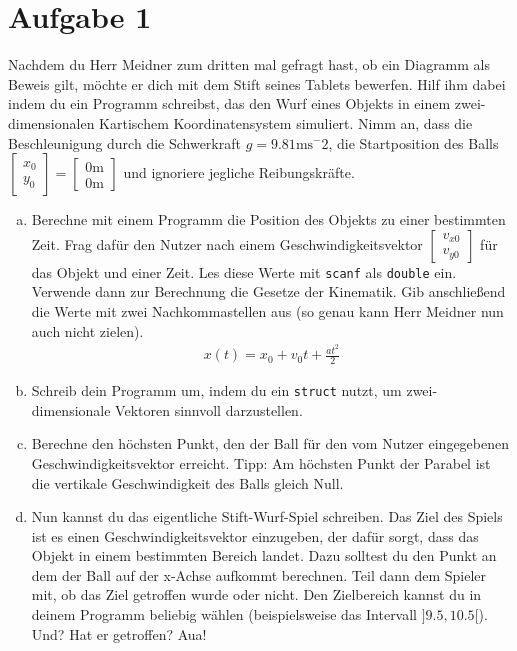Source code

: \documentclass{standalone}
\begin{document}
\section{Aufgabe 1}
    Nachdem du Herr Meidner zum dritten mal gefragt hast, ob ein Diagramm als Beweis gilt, möchte er dich mit dem Stift seines Tablets bewerfen. Hilf ihm dabei indem du ein Programm schreibst, das den Wurf eines Objekts in einem zwei-dimensionalen Kartischem Koordinatensystem simuliert. Nimm an, dass die Beschleunigung durch die Schwerkraft $g=9.81\text{ms}^-2$, die Startposition des Balls $\begin{bmatrix}x_0\\y_0\end{bmatrix}=\begin{bmatrix}0\text{m}\\0\text{m}\end{bmatrix}$ und ignoriere jegliche Reibungskräfte.

\begin{enumerate}[a)]
\item
    Berechne mit einem Programm die Position des Objekts zu einer bestimmten Zeit. Frag  dafür den Nutzer nach einem Geschwindigkeitsvektor $\begin{bmatrix}v_{x0}\\v_{y0}\end{bmatrix}$ für das Objekt und einer Zeit. Les diese Werte mit \texttt{scanf} als \texttt{double} ein. Verwende dann zur Berechnung die Gesetze der Kinematik. Gib anschließend die Werte mit zwei Nachkommastellen aus (so genau kann Herr Meidner nun auch nicht zielen).
    \begin{align*}
        x(t)=x_0+v_0t+\frac{at^2}{2}
    \end{align*}

\item
    Schreib dein Programm um, indem du ein \texttt{struct} nutzt, um zwei-dimensionale Vektoren sinnvoll darzustellen.

\item
    Berechne den höchsten Punkt, den der Ball für den vom Nutzer eingegebenen Geschwindigkeitsvektor erreicht. Tipp: Am höchsten Punkt der Parabel ist die vertikale Geschwindigkeit des Balls gleich Null.

\item
    Nun kannst du das eigentliche Stift-Wurf-Spiel schreiben. Das Ziel des Spiels ist es einen Geschwindigkeitsvektor einzugeben, der dafür sorgt, dass das Objekt in einem bestimmten Bereich landet. Dazu solltest du den Punkt an dem der Ball auf der x-Achse aufkommt berechnen. Teil dann dem Spieler mit, ob das Ziel getroffen wurde oder nicht. Den Zielbereich kannst du in deinem Programm beliebig wählen (beispielsweise das Intervall $]9.5,10.5[$). Und? Hat er getroffen? Aua!

\end{enumerate}
\end{document}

++++++++

EXERCISE:
All lines from the one that contains "Nun kannst du" to the last line above must be given again exactly, with both included and nothing added.

ANSWER TO THE EXERCISE:
    Nun kannst du das eigentliche Stift-Wurf-Spiel schreiben. Das Ziel des Spiels ist es einen Geschwindigkeitsvektor einzugeben, der dafür sorgt, dass das Objekt in einem bestimmten Bereich landet. Dazu solltest du den Punkt an dem der Ball auf der x-Achse aufkommt berechnen. Teil dann dem Spieler mit, ob das Ziel getroffen wurde oder nicht. Den Zielbereich kannst du in deinem Programm beliebig wählen (beispielsweise das Intervall $]9.5,10.5[$). Und? Hat er getroffen? Aua!

\end{enumerate}
\end{document}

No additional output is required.